Um Palco, um Épico, um Jumento, Beatles e a rebeldia sem causa naquela Semana Santa
julho 02, 2021A Semana Santa do ano da graça de 1970 começou no dia 22 de março, o Domingo de Ramos. Mas o grupo teatral “Raul Prhyston” comandado pelo teatrólogo Antonio Alfredo Camara Filgueiras já vinha ensaiando desde o mês de janeiro a peça “O Nazareno”, épico bíblico escrito, produzido e dirigido por Camara.
O elenco tinha grandes nomes do teatro na época, Evandro Barros fazia Herodes, Camara encarnava o difícil papel de Judas e Marcos Capiba era Jesus. Afora isso tinha uns 15 ou 16 figurantes que ora encenavam a guarda pretoriana romana, ora eram os apóstolos, até a multidão que gritava “É réu de morte!”, “Crucifica!”. Meu irmão Rômulo e eu fazíamos parte do elenco de figurantes, era nossa estreia no palco de um teatro. É verdade que já havíamos ensaiado uma peça chamada “Nós e a realidade” (ou algo parecido), uma colagem de textos que incluía até citações dos almanaques Capivarol e Biotônico Fontoura feita por um amigo nosso aspirante a dramaturgo, também varamos madrugadas sob a direção de Camara (sempre ele) verbalizando e gesticulando o texto “Deus lhe pague” de Joracy Camargo (um grande sucesso nacional na imortal interpretação de Procópio Ferreira), mas nenhum desses espetáculos foi estreado. Pra valer mesmo foi a superprodução “O Nazareno”, teatro lotado de quinta a domingo com direito a uma sessão extra na tarde do sábado de aleluia.

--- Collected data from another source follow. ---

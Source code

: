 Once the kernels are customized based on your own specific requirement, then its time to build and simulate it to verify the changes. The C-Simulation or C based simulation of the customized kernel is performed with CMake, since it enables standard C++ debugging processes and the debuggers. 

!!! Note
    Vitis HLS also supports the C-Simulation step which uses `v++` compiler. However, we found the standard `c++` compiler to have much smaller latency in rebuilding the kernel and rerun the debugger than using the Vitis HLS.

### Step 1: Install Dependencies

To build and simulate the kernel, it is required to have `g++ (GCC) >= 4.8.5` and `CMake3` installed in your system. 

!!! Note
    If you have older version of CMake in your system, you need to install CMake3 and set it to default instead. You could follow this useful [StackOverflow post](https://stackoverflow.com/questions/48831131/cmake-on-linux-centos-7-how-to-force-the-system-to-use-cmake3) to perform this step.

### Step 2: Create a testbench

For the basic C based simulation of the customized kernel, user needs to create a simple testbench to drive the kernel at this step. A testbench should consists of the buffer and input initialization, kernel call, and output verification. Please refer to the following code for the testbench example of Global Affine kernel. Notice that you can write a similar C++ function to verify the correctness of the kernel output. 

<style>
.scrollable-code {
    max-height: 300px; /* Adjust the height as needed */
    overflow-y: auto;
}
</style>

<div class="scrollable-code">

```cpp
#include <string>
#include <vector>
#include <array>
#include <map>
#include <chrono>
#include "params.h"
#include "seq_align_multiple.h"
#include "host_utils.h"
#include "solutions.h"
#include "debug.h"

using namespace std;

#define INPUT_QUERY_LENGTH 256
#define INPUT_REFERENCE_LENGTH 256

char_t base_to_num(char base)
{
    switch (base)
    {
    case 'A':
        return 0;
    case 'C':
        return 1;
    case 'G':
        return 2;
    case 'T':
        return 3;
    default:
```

Havia uma disputa velada entre os dois maiores encenadores do teatro clássico na cidade: Fernando Silveira e Alfredo Camara. Num ano era apresentado “O Gólgota”, texto, produção e direção de Silveira, no outro ano era a vez de Camara com “O Nazareno”. Lembro de uma extensa discussão do elenco principal com o nosso diretor a respeito da colocação de um jumento no palco para carregar Jesus na entrada triunfal em Jerusalém. É que no ano anterior Fernando Silveira tinha surpreendido a todos colocando porcos, galinhas, bodes e patos na cena dos vendilhões do templo, então era preciso fazer mais, dizia a cúpula do espetáculo. A proposta do jumento foi aprovada por unanimidade, o único problema foi “operacionalizar” a participação especial daquele animal de índole teimosa e pouco afeito a refletores, palco e plateia.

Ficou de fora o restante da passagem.